(Beginning of SUPPLIED DATA)
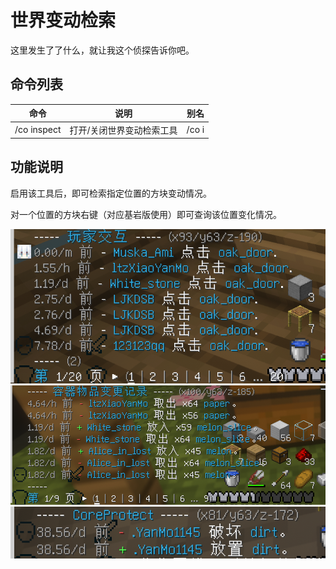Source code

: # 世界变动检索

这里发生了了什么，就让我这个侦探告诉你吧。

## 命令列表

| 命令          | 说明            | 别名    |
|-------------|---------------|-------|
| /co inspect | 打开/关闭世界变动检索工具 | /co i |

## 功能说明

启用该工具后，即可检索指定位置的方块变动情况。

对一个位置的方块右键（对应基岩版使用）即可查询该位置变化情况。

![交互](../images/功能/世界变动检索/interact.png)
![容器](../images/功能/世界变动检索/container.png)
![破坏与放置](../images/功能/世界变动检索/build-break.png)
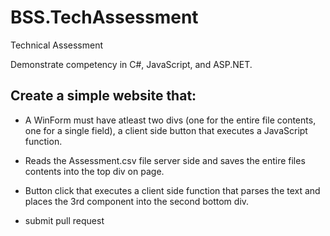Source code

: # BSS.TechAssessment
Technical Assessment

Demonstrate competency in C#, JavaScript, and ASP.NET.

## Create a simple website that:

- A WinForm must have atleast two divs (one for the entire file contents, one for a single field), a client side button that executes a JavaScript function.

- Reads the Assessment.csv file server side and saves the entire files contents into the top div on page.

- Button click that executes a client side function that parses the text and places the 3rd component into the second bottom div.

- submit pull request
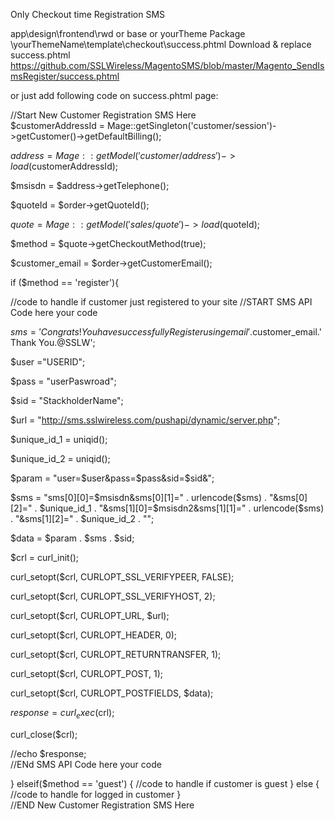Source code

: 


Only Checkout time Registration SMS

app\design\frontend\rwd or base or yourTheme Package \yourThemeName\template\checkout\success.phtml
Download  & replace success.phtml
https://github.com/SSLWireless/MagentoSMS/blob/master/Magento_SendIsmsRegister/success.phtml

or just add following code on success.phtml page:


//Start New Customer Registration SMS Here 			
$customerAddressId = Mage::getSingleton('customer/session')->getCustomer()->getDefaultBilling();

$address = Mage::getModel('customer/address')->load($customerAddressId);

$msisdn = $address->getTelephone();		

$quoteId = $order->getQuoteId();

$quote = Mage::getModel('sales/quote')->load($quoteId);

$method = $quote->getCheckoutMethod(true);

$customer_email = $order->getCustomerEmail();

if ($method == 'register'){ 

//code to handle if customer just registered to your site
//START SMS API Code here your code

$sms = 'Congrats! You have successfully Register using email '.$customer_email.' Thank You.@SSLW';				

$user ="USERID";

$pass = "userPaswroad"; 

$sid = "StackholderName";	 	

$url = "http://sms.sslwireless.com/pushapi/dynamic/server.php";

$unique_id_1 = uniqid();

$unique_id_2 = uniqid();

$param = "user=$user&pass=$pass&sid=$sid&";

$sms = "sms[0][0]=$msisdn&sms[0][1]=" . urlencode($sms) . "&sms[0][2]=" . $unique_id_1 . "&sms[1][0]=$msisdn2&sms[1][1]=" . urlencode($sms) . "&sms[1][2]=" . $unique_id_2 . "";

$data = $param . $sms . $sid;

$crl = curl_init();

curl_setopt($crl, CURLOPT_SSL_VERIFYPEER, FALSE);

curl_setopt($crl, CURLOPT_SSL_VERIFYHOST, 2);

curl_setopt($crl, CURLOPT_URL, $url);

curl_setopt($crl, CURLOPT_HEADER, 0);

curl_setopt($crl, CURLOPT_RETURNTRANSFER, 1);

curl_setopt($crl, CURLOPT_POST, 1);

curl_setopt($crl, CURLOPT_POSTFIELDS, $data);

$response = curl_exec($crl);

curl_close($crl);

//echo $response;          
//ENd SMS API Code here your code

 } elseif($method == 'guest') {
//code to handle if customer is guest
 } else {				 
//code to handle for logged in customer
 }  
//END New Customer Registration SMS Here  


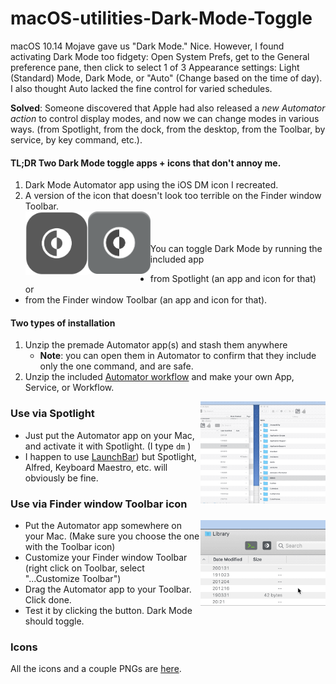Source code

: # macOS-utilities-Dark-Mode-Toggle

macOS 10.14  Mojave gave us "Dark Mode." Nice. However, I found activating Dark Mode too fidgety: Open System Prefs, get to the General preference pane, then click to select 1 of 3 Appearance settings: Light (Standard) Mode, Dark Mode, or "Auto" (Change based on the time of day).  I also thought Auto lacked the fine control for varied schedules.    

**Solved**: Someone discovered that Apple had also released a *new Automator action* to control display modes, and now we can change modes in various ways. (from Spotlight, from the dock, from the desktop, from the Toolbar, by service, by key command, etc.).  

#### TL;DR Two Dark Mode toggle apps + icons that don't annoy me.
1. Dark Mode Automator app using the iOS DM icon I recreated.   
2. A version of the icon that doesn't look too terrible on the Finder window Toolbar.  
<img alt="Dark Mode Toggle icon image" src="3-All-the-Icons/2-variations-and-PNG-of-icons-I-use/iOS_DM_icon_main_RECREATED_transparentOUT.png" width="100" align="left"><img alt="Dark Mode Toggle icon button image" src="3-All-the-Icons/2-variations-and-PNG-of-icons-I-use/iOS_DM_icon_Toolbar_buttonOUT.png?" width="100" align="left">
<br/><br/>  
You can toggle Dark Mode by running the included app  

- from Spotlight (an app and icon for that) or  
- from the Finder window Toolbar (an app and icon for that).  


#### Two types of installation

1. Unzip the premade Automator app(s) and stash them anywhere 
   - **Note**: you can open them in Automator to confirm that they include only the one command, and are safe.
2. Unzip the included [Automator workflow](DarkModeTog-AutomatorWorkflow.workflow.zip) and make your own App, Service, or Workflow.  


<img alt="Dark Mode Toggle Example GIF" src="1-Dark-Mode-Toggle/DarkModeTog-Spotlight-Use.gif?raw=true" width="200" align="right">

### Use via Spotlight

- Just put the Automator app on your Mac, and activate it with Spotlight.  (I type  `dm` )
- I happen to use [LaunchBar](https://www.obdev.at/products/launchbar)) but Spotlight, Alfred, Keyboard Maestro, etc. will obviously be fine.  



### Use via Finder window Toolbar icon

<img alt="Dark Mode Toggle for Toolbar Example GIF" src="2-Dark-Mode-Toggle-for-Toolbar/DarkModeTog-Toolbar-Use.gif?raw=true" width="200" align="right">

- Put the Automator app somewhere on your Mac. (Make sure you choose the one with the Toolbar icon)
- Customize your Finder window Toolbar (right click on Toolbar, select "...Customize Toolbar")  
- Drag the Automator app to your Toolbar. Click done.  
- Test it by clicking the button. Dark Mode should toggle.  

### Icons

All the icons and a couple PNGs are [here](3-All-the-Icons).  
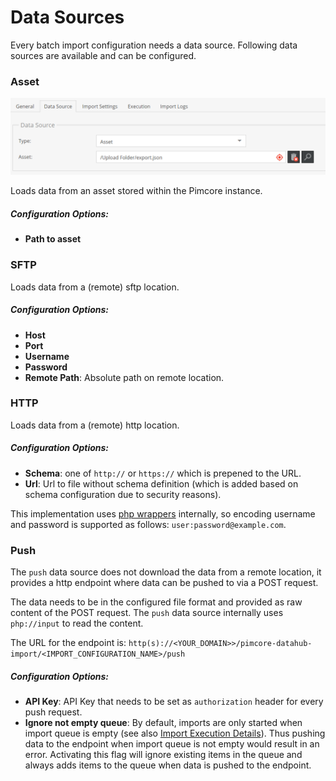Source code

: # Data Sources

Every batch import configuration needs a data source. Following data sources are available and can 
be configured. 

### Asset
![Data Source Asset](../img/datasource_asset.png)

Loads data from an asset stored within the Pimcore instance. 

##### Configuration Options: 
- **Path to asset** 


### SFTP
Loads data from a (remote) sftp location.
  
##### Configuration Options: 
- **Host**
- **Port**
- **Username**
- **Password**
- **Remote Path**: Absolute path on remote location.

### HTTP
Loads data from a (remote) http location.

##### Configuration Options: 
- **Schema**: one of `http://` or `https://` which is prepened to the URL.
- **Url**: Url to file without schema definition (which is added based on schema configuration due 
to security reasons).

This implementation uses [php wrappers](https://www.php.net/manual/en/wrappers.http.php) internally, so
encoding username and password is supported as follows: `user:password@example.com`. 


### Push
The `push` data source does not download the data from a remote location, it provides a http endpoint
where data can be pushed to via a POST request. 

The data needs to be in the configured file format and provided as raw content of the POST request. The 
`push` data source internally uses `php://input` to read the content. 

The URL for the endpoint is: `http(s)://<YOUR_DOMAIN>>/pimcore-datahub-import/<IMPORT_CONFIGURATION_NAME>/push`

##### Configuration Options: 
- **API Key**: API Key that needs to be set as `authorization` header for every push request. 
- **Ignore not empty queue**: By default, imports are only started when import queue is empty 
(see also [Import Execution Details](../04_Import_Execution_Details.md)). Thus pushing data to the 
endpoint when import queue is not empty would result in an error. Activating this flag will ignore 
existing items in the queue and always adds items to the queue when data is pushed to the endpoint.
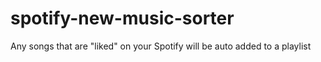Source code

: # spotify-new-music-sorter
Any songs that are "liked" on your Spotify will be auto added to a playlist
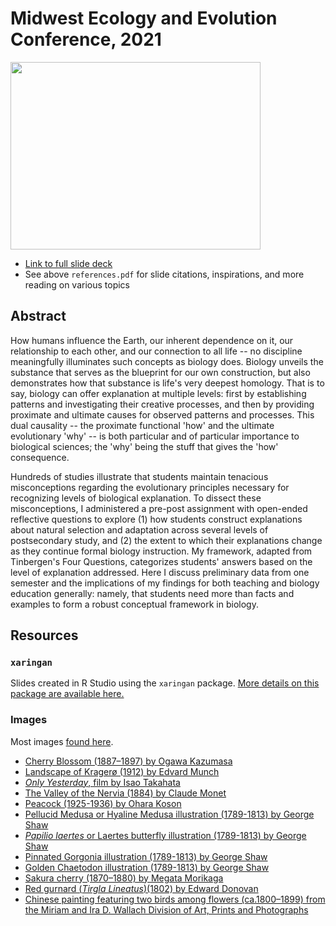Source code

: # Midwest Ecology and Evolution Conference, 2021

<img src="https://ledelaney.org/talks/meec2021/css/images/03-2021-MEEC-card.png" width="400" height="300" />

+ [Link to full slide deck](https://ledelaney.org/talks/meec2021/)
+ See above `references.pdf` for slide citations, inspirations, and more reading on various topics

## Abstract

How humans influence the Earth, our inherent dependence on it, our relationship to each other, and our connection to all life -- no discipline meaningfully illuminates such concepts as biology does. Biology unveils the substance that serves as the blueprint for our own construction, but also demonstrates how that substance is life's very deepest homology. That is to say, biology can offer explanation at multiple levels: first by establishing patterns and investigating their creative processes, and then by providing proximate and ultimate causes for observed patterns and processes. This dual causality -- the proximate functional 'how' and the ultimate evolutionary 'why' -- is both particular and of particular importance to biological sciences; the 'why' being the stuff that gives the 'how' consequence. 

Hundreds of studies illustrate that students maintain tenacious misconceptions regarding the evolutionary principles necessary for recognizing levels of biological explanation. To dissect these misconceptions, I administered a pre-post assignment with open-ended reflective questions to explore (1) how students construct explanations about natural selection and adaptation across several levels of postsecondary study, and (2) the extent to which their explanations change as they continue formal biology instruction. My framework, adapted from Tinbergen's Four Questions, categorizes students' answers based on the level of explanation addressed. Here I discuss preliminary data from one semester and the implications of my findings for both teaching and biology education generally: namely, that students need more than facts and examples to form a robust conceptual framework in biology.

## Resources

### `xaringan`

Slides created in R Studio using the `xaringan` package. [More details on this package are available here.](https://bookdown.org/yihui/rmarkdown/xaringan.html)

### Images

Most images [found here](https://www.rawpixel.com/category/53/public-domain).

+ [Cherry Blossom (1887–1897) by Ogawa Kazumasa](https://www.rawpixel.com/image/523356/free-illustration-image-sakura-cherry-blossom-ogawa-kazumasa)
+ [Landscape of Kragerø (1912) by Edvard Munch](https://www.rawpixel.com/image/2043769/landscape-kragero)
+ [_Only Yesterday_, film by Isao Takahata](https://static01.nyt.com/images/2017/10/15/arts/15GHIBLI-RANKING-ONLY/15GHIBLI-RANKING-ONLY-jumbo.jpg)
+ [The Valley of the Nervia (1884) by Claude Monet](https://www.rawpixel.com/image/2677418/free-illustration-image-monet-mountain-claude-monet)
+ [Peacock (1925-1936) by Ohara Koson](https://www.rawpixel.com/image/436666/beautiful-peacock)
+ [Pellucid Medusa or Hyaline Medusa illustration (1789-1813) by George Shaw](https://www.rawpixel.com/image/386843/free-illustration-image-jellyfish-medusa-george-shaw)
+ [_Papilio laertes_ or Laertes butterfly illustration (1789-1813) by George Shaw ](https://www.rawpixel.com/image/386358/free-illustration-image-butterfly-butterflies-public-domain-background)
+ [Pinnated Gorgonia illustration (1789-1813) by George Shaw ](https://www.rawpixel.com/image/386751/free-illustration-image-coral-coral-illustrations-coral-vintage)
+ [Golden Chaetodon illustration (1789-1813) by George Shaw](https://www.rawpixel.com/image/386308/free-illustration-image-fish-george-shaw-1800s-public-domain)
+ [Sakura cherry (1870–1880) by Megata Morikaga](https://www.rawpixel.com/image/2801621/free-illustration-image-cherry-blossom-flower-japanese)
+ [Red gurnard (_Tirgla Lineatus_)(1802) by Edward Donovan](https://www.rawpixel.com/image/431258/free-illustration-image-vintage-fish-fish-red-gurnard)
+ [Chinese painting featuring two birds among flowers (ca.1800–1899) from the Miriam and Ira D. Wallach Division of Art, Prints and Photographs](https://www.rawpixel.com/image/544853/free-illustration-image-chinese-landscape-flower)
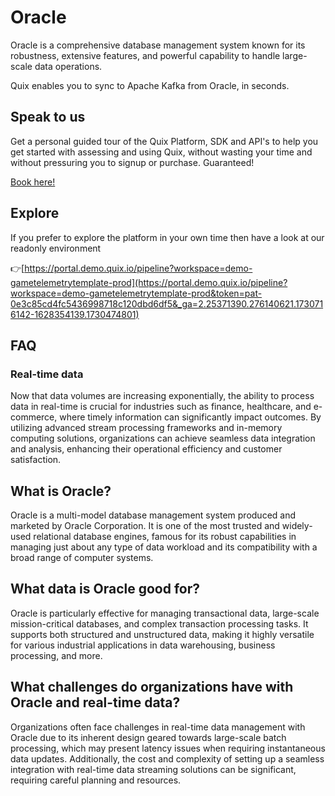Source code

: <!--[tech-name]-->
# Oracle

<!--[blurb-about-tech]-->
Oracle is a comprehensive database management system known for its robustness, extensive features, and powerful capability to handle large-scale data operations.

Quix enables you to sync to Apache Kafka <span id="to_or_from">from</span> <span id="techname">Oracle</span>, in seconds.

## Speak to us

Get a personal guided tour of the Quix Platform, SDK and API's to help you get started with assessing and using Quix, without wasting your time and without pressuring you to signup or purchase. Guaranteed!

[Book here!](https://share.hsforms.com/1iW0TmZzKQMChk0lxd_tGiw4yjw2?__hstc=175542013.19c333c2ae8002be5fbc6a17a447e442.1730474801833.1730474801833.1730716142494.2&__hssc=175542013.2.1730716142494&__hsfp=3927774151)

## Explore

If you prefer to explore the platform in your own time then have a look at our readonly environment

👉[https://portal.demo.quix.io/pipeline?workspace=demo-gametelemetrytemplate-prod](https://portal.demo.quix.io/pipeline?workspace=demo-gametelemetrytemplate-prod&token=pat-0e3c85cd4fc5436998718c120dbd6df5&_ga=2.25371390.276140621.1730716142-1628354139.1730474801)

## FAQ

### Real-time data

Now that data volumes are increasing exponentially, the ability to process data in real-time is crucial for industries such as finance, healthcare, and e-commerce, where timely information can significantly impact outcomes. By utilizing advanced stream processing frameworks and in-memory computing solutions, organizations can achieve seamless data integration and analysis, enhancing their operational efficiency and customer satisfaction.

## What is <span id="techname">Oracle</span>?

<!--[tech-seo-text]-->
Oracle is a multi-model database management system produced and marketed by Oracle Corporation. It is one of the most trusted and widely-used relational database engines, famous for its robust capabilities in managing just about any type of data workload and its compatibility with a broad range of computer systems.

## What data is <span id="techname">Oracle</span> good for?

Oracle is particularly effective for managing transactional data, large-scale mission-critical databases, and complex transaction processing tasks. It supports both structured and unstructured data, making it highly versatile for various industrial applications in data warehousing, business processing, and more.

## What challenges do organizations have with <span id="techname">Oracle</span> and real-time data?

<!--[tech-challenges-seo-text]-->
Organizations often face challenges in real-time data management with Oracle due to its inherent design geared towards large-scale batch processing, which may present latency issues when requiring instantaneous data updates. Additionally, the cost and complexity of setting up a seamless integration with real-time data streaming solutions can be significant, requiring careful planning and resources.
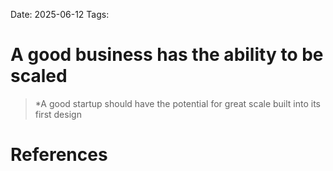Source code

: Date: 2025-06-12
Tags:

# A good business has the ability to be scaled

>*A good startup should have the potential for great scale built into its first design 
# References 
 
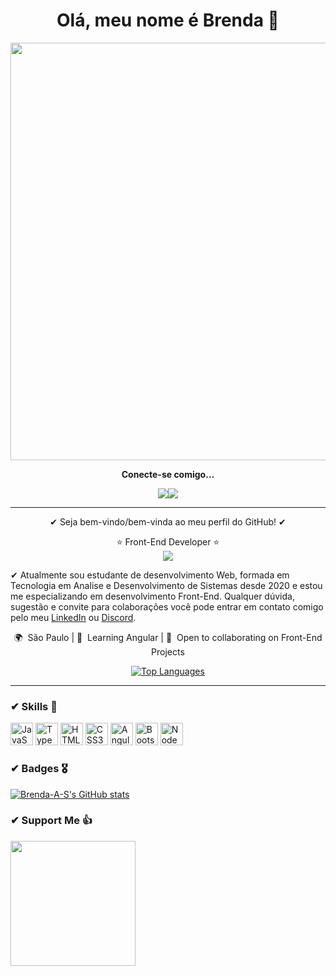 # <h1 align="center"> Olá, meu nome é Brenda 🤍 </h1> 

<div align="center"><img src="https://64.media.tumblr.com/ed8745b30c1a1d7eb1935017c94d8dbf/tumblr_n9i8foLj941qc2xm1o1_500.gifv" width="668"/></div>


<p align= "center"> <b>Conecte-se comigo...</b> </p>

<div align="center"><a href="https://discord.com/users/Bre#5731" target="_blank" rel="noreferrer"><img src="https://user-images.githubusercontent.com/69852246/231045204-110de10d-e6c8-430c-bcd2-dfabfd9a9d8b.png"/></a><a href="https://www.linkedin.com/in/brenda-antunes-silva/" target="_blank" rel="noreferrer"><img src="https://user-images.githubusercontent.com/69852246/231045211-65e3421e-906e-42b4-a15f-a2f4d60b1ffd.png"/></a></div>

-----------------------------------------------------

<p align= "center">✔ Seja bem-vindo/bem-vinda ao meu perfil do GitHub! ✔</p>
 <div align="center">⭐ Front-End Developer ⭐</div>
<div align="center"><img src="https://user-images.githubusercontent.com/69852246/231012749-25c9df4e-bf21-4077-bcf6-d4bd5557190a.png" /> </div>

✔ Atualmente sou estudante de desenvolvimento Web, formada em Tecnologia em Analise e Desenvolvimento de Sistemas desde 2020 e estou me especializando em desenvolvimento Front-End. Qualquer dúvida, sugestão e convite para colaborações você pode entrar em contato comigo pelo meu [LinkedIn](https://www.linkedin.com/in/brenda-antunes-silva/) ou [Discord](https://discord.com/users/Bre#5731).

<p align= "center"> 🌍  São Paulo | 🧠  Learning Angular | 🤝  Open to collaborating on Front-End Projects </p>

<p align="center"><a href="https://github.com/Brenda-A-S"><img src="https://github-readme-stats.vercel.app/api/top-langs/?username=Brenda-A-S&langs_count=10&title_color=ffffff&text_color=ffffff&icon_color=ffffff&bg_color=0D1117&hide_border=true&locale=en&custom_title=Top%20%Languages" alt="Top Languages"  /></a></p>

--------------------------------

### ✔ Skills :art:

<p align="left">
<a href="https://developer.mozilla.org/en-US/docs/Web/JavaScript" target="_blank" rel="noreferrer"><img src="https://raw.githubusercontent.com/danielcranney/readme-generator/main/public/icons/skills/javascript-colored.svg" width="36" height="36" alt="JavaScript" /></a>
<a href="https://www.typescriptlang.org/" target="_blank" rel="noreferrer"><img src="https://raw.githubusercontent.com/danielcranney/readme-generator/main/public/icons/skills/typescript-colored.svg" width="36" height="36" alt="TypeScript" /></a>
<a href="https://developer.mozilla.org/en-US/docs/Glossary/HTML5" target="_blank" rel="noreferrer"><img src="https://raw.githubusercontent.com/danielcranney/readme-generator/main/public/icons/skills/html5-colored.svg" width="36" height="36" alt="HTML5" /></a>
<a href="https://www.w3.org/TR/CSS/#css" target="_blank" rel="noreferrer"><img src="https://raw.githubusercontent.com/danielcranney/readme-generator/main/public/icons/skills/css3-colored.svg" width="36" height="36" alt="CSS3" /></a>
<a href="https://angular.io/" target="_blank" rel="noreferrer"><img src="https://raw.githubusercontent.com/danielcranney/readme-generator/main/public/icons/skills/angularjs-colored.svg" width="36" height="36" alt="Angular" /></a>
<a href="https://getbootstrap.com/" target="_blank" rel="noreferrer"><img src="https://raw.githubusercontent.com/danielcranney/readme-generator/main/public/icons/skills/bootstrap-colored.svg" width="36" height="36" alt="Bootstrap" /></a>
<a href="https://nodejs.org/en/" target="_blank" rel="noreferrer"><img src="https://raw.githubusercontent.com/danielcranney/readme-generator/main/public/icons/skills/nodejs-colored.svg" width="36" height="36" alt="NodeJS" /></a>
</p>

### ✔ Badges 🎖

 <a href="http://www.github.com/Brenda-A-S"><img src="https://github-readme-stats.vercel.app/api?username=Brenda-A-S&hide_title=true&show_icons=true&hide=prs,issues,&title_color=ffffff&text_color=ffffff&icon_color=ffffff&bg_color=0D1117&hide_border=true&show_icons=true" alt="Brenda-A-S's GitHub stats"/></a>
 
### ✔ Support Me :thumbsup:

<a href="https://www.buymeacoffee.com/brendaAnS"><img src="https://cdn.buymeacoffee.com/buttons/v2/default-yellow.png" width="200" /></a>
(End of SUPPLIED DATA)
• EXERCISE REQUIREMENTS:
If a line of the records above holds the word "blossom", show it.

• RESPONSE BOX:
+ [Cherry Blossom (1887–1897) by Ogawa Kazumasa](https://www.rawpixel.com/image/523356/free-illustration-image-sakura-cherry-blossom-ogawa-kazumasa)
+ [Sakura cherry (1870–1880) by Megata Morikaga](https://www.rawpixel.com/image/2801621/free-illustration-image-cherry-blossom-flower-japanese)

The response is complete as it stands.